I’m not sure if Unity has this, but in tearing with some meshes in UE4, you need to set the mesh to use “Full precision UVs”.

3 Likes

There’s no equivalent, because UVs in Unity are always full precision by default. You have to enable compression manually per mesh.

Well that sounds handy

The first example of the generic long/lat sphere has issues at the poles due to the points there inherently having mismatched UVs.

Here’s the default UVs created by 3ds Max on a sphere.
image

As you can see across the top and bottom, the UVs are in a saw tooth pattern. Each of those points are thus sampling a different point in the texture, thus will be offset by a different amount. One option is to weld the UVs across the top, like this:
image

The result is now all of the vertices at the top are sampling the same place in the UVs, and now they don’t separate. It also means your texture kind of “swirls” a bit at that point.

Another option would be to store two UVs, one with the poles “pinched” like this for the vertex offset, and another for the actual texture display. This could also plausible be done in the shader by checking to see if the per vertex UVs where outside some range (ie: uv.y > 0.99 || uv.y < 0.01) and use a constant value in the shader for the uv.x. I’ve also done stuff like lowered the mip level, or faded between two textures, or just faded out the displacement scale at the poles.
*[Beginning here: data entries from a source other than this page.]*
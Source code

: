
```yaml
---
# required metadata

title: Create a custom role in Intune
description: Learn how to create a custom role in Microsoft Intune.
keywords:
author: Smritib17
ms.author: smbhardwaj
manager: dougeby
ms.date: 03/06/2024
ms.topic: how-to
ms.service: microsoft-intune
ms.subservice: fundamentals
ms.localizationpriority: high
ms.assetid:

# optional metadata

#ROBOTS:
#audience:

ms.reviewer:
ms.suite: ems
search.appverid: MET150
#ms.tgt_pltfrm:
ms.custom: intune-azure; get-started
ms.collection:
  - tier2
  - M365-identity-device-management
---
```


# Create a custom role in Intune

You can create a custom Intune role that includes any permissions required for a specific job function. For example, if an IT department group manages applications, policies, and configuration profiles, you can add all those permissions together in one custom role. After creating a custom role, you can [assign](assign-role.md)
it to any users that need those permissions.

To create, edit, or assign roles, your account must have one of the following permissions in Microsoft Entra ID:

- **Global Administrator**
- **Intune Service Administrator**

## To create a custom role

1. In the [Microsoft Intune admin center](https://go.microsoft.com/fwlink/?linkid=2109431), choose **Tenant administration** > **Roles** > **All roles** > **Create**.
Now your cube-sphere is more interesting. The separation there is likely due to your normals not being correct. If you took a tessellated cube and spherified it without re-smoothing the normals I would expect to see what you’re seeing. You should be able to fix that by just selecting all of the polygons and using a single smoothing group.
image

If you look carefully, you should be able to see the seams in the normals in your modelling application.

2 Likes

wow, i think two uvs must be the best way to fix this issue!
and i have faded out the displacement scale at the poles by vertex color as well.
005
as for cube-sphere.it still have some problems.
i used a smooth modifier apply to the object. but it still tearing.
did I use the wrong modifier or I need houdini to create a cube-sphere?


006

1 Like

大佬可以去cgjoy去发一篇技术帖吗????

1 Like

Looks like the lower half of the mesh were flipped ( or mirrored)in the UV unwrapping process.

2 Likes

Yeah, like @raytheonly already mentioned, it’s because of the UVs. In the first post it looks like you applied some kind of spherical UV mapping to the cube-sphere, where as here you’re using the default box’s UV. That means you’re going to get the same kind of seams in the UVs, which will result in seams in the displacement.

So there’s one other option that I didn’t bring up. And is what I actually do today. The problem with any of the options above is you’re trying to map a repeating 2D texture onto a 3D surface with no seams. This is a difficult problem to solve nicely. So instead you could use a 3D texture or noise function and use the mesh’s vertex positions rather than the UVs to sample from.